DBRS Morningstar forecasts revenue to increase to approximately $18.0 billion in F2024 from $17.8 billion in F2023 as previous pricing initiatives, coupled with further potential pricing increases, should more than offset modest volume declines. Conversely, DBRS Morningstar expects volumes to recover and grow in F2025 and, as such, forecasts revenue to increase above $18.6 billion. DBRS Morningstar believes that the network optimization initiatives as outlined in Saputo's Global Strategic Plan (Strategic Plan), coupled with contributions from pricing initiatives, should more than offset commodity and inflationary cost pressures in F2024, resulting in modest EBITDA margin growth. These initiatives should drive further EBITDA margin growth in F2025. Consequently, DBRS Morningstar projects EBITDA to grow modestly above the F2023 level of approximately $1.6 billion in F2024 and toward $1.9 billion in F2025.

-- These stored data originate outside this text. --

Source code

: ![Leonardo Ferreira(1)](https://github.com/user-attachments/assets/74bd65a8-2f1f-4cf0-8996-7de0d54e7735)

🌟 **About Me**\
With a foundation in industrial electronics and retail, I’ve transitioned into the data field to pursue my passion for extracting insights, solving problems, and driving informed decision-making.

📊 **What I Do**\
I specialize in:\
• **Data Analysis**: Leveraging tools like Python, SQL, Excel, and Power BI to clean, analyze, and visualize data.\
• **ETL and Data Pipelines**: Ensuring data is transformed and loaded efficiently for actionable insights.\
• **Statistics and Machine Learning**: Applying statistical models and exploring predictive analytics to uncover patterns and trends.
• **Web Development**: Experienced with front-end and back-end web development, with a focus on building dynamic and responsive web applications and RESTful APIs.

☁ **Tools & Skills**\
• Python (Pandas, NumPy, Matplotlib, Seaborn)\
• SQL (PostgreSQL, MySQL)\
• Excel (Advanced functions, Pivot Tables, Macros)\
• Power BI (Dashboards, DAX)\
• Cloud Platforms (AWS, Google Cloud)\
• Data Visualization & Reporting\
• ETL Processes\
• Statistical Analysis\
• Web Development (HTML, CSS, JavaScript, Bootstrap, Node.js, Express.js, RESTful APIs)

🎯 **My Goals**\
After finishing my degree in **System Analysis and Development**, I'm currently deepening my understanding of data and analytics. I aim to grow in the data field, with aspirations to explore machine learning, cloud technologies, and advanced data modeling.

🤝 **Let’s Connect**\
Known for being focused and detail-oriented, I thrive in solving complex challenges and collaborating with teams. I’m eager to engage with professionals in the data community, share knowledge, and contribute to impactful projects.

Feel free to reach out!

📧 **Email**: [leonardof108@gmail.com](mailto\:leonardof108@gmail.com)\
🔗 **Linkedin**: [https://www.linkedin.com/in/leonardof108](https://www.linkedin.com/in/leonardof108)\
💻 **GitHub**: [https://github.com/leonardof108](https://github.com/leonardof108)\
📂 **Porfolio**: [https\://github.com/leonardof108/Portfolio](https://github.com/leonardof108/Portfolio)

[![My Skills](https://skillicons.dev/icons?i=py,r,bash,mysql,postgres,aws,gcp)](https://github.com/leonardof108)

In terms of the financial profile, DBRS Morningstar projects FCF after dividends but before changes in working capital to be approximately $400 million in F2024 and $500 million in F2025 as (1) operating cash flows continue to trend in line with earnings; (2) capital expenditure remains elevated as Saputo continues to invest in network optimization, capacity expansion initiatives, and automation per its Strategic Plan; and (3) the dividend policy remains consistent with prior years. DBRS Morningstar believes that the Company will continue to use its FCF after changes in working capital and principal lease payments, and proceeds from its Dividend Reinvestment Plan participation, in a balanced manner. DBRS Morningstar does not expect the Company to undertake material debt-funded acquisitions in the near term, but instead believes that Saputo will continue to focus on the execution of its Strategic Plan. As such, DBRS Morningstar forecasts debt-to-EBITDA to improve modestly below the F2023 level of 2.7 times (x) in F2024 and to improve further by F2025.

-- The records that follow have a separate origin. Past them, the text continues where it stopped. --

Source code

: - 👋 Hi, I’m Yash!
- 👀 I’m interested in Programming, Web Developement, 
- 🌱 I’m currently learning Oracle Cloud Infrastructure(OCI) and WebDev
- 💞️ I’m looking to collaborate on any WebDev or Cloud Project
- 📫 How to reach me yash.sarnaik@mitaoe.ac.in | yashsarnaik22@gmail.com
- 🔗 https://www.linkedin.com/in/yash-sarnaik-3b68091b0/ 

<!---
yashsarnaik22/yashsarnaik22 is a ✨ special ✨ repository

In light of the current uncertain macroeconomic backdrop, DBRS Morningstar could take a positive rating action should debt-to-EBITDA improve below 2.5x on a normalized and sustainable basis, based on growth in operating income. Although unlikely, should debt-to-EBITDA increase meaningfully above 3.25x as a result of weaker-than-expected operating performance and/or more aggressive financial management, the ratings could be pressured.
ENVIRONMENTAL, SOCIAL, GOVERNANCE CONSIDERATIONS
There were no Environmental/Social/Governance factors that had a significant or relevant effect on the credit analysis.
A description of how DBRS Morningstar considers ESG factors within the DBRS Morningstar analytical framework can be found in the DBRS Morningstar Criteria: Approach to Environmental, Social, and Governance Risk Factors in Credit Ratings at https://www.dbrsmorningstar.com/research/416784 (July 4, 2023).
Notes:
All figures are in Canadian dollars unless otherwise noted.
DBRS Morningstar applied the following principal methodology: Global Methodology for Rating Companies in the Consumer Products Industry (https://www.dbrsmorningstar.com/research/417460; July 21, 2023).
The credit rating methodologies used in the analysis of this transaction can be found at: https://www.dbrsmorningstar.com/about/methodologies.
A description of how DBRS Morningstar analyzes corporate finance transactions and how the methodologies are collectively applied can be found at: https://www.dbrsmorningstar.com/research/397223.
The related regulatory disclosures pursuant to the National Instrument 25-101 Designated Rating Organizations are hereby incorporated by reference and can be found by clicking on the link under Related Documents or by contacting us at [email protected].
The credit rating was initiated at the request of the rated entity.
The rated entity or its related entities did participate in the credit rating process for this credit rating action.
DBRS Morningstar had access to the accounts, management, and other relevant internal documents of the rated entity or its related entities in connection with this credit rating action.
This is a solicited credit rating.
The conditions that lead to the assignment of a Negative or Positive trend are generally resolved within a 12-month period. DBRS Morningstar trends and credit ratings are under regular surveillance.